About this task:
Look through the data below and, wherever a line carries the word "Soundtrack", please copy that line.
===============
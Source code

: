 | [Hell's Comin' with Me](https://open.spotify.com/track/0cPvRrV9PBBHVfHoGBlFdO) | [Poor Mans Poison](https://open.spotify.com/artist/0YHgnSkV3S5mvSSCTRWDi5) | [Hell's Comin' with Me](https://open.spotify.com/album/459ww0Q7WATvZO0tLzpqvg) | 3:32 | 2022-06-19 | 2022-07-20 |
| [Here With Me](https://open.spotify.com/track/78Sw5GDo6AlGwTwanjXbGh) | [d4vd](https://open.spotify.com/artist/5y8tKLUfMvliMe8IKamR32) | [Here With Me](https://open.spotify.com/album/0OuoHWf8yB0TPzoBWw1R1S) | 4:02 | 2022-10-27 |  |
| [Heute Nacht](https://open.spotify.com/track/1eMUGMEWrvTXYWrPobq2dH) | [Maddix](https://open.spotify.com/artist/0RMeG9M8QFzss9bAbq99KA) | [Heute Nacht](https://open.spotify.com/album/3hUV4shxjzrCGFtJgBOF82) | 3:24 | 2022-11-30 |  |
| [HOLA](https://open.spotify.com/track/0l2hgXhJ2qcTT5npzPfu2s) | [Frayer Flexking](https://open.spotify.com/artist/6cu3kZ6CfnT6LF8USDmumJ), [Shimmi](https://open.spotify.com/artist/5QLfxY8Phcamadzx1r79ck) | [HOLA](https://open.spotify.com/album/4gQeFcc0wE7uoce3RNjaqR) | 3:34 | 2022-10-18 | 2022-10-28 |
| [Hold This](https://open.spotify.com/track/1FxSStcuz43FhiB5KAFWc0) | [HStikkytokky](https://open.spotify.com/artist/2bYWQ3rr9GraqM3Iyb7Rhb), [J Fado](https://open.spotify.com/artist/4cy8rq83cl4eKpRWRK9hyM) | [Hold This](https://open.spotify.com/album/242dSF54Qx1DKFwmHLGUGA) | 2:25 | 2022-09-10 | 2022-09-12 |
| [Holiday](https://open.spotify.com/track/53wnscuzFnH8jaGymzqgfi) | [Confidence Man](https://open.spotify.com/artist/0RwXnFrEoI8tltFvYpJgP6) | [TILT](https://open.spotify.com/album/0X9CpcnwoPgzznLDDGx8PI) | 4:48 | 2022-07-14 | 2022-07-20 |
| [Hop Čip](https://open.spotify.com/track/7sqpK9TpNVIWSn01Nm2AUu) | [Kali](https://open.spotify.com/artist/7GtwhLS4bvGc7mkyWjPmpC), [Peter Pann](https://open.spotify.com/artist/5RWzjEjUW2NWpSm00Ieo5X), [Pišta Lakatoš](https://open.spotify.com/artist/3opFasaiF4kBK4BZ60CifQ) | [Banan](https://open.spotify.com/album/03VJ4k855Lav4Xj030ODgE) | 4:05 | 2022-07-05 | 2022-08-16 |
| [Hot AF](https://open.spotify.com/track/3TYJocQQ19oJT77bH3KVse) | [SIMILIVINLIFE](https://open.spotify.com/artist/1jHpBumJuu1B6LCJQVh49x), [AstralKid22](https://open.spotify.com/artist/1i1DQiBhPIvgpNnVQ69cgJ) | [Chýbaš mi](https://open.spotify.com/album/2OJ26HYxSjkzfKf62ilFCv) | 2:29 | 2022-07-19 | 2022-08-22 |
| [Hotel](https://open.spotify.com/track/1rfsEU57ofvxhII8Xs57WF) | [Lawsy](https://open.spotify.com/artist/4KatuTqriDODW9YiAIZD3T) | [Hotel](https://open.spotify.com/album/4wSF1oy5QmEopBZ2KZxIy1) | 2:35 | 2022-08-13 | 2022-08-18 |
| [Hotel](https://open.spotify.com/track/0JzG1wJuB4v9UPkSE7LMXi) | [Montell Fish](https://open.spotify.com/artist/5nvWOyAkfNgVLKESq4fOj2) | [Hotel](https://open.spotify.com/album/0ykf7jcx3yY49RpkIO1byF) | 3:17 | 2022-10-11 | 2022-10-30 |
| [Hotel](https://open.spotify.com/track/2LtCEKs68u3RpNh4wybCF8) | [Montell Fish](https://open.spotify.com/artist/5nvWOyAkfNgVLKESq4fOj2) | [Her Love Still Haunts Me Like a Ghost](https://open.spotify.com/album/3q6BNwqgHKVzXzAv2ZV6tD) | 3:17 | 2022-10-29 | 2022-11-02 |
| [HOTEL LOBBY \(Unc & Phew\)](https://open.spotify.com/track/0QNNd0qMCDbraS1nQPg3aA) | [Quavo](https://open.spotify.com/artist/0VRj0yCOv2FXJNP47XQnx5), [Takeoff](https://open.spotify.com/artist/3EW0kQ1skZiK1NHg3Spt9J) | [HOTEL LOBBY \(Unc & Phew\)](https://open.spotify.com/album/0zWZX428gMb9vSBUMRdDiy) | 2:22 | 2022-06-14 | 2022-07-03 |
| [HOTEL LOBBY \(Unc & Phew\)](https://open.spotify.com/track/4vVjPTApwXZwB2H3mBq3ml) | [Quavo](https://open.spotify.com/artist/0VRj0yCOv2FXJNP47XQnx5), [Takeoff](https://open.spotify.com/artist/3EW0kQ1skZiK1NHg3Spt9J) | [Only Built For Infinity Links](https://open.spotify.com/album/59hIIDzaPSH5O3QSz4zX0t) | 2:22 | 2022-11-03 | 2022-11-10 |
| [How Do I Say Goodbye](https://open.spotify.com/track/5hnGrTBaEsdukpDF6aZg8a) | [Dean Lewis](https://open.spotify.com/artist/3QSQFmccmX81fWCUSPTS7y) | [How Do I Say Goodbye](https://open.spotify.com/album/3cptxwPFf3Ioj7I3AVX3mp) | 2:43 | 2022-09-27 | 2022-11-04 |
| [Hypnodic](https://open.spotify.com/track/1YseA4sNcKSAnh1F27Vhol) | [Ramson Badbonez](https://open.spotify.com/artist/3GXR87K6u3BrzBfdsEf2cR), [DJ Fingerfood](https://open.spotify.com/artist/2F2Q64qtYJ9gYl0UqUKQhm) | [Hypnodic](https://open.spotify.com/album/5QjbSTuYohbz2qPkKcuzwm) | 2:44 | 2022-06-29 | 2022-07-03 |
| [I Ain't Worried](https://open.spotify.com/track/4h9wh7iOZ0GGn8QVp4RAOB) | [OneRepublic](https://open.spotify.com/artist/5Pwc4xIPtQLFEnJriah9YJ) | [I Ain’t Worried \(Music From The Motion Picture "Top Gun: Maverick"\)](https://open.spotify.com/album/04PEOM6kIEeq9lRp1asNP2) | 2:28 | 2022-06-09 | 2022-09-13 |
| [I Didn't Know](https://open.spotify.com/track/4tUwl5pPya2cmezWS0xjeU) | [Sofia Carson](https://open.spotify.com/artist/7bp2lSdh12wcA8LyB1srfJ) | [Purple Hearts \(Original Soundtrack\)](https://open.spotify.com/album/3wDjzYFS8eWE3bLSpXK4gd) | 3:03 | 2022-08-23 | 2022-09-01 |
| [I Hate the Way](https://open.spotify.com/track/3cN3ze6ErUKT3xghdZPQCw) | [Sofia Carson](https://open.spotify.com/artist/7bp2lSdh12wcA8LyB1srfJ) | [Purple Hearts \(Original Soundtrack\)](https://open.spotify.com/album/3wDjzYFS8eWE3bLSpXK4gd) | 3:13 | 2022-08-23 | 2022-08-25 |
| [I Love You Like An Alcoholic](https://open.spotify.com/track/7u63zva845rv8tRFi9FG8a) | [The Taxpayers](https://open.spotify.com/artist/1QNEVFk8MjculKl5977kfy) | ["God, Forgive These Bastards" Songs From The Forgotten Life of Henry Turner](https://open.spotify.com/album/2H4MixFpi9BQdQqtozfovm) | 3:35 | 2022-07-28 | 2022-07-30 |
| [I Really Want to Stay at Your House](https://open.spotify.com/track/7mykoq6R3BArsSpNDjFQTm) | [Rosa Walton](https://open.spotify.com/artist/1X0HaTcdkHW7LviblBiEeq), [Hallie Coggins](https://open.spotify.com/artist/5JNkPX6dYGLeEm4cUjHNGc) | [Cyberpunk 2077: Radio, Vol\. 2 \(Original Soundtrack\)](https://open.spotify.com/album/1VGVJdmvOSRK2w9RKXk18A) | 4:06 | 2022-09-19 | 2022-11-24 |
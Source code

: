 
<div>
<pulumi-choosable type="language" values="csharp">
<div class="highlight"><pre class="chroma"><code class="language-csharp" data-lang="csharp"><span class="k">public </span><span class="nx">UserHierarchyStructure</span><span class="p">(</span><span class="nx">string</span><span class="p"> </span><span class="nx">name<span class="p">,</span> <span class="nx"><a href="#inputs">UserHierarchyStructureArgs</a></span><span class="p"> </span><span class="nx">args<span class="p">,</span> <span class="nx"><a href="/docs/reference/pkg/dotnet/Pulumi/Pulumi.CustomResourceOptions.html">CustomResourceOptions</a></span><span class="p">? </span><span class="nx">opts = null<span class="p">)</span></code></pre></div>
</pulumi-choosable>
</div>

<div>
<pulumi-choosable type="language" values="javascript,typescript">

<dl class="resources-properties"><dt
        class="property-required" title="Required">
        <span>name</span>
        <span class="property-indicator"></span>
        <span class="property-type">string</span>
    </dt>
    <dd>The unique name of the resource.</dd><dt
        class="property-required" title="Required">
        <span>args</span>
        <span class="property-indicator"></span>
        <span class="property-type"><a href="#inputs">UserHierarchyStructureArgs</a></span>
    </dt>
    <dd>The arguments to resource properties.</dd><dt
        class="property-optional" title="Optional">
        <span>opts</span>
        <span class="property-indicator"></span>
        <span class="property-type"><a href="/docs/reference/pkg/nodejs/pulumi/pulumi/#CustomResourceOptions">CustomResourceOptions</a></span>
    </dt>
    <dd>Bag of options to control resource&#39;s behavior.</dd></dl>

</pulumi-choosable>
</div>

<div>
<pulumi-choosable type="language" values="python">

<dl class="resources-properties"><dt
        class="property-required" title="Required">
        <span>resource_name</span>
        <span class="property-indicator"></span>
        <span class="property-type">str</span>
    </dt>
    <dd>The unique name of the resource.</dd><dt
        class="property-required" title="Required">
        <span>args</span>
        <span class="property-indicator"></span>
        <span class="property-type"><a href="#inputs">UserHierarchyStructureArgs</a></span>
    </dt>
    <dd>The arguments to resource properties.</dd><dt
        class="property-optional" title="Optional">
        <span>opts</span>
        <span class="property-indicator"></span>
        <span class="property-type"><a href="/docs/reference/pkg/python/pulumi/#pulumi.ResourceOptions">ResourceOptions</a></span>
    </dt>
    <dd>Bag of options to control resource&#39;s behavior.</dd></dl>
===============
Exercise response:
| [I Didn't Know](https://open.spotify.com/track/4tUwl5pPya2cmezWS0xjeU) | [Sofia Carson](https://open.spotify.com/artist/7bp2lSdh12wcA8LyB1srfJ) | [Purple Hearts \(Original Soundtrack\)](https://open.spotify.com/album/3wDjzYFS8eWE3bLSpXK4gd) | 3:03 | 2022-08-23 | 2022-09-01 |
| [I Hate the Way](https://open.spotify.com/track/3cN3ze6ErUKT3xghdZPQCw) | [Sofia Carson](https://open.spotify.com/artist/7bp2lSdh12wcA8LyB1srfJ) | [Purple Hearts \(Original Soundtrack\)](https://open.spotify.com/album/3wDjzYFS8eWE3bLSpXK4gd) | 3:13 | 2022-08-23 | 2022-08-25 |
| [I Really Want to Stay at Your House](https://open.spotify.com/track/7mykoq6R3BArsSpNDjFQTm) | [Rosa Walton](https://open.spotify.com/artist/1X0HaTcdkHW7LviblBiEeq), [Hallie Coggins](https://open.spotify.com/artist/5JNkPX6dYGLeEm4cUjHNGc) | [Cyberpunk 2077: Radio, Vol\. 2 \(Original Soundtrack\)](https://open.spotify.com/album/1VGVJdmvOSRK2w9RKXk18A) | 4:06 | 2022-09-19 | 2022-11-24 |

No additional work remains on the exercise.